También se desgrana del relato de Mañas, de esta visita a ese éxito inesperado en condición de virgen editorial, unas cuantas lecciones vitales. La primera, que la envidia no hace distinciones. Se ensaña con los allegados, que encuentran las mejores excusas para regarla en los alardes -en ocasiones inocentes- de los que hacen gala quienes son objeto de la atención popular. En la autobiografía, Mañas relata como esta roñosa sensación se apoderó de sus camaradas de banda musical que, aunque bien protegidos en un argumentario ideológico, cuestionando la falta de punkarismo del éxito de Mañas, queda patente que se alejaron de él por ese vicioso pecado. Es fastidioso quedarse en el rellano de la popularidad, pero tampoco hay clavo que reciba más martillazos que el que asoma por encima del resto.

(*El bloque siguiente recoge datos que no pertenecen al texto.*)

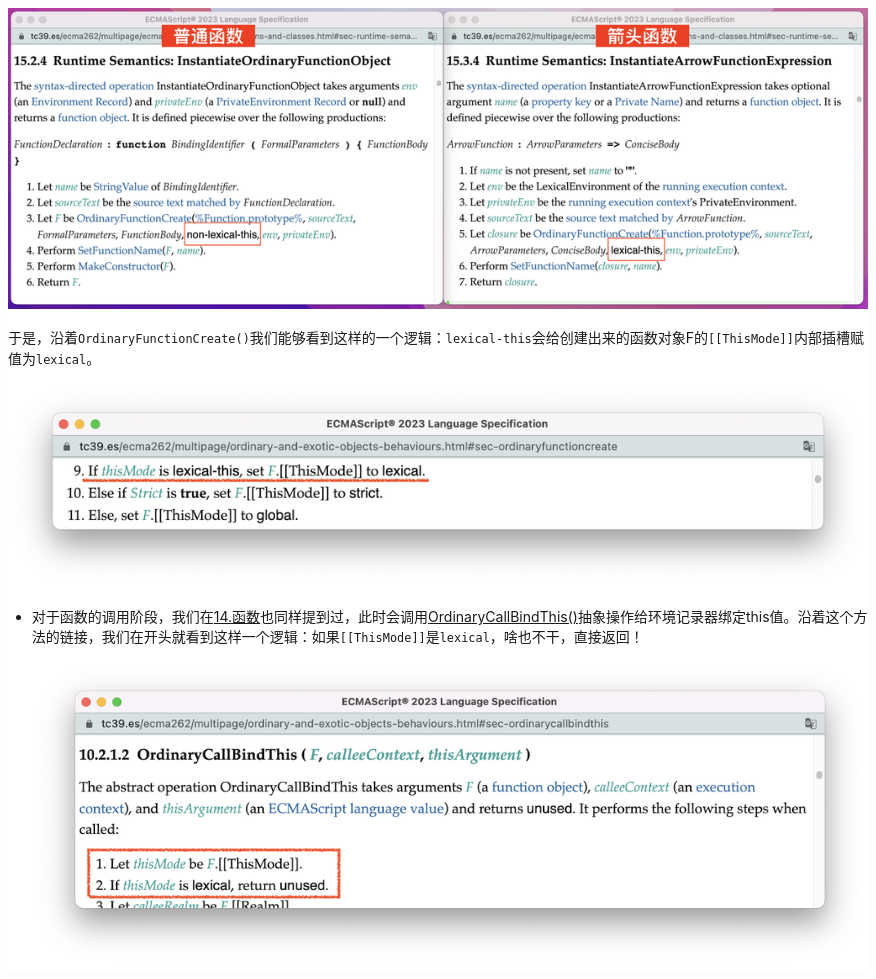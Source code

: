   ![ordinary-vs-arrow](assets/this/ordinary-vs-arrow.png)

  于是，沿着`OrdinaryFunctionCreate()`我们能够看到这样的一个逻辑：`lexical-this`会给创建出来的函数对象F的`[[ThisMode]]`内部插槽赋值为`lexical`。

  ![this-mode-this](assets/this/this-mode-this.png)

- 对于函数的调用阶段，我们在[14.函数](./14.function.md#调用函数)也同样提到过，此时会调用[OrdinaryCallBindThis()](https://tc39.es/ecma262/multipage/ordinary-and-exotic-objects-behaviours.html#sec-ordinarycallbindthis)抽象操作给环境记录器绑定this值。沿着这个方法的链接，我们在开头就看到这样一个逻辑：如果`[[ThisMode]]`是`lexical`，啥也不干，直接返回！

  ![Ordinary-bind-this](assets/this/Ordinary-bind-this.png)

Otros, sin embargo, sí torean con solvencia las embestidas de los buitres y comebolsas de la cima. En la autobiografía generacional de Mañas, Ray Loriga adquiere un espacio sorprendentemente privilegiado. No en un sentido babosamente adulador. Tampoco con ánimos de lapidación. Sencillamente, Mañas reconoce en Loriga a alguien que supo bailar el vals de las bestias con exótica soltura. ¿Se acuerdan de lo que decía yo al principio de las pintas y todo eso? Pues a esto me refería. El mundillo editorial de los noventa fue -debió ser, vamos, yo no estaba pero me acuerdo- una gira de rock ‘n’ roll. Y, al igual que con las estrellas de rock, hay quien soporta bien la vida sobre ruedas, el flash perpetuo y cabalga la palabra adecuada, y, en fin, hay quien no.

Queda claro que José Ángel Mañas cató el sabor de la victoria. Un retrogusto, mejor dicho, que si no se ve regado por la continuidad del éxito acaba marchitando y amargándolo todo. Pero, puestos los puntos sobre la íes, lo cierto es que Historias del Kronen colocó a un veinteañero en el panteón de los escritores españoles. ¿Luego la cosa salió rana? Bueno, hay quien ni siquiera consigue que le den un beso.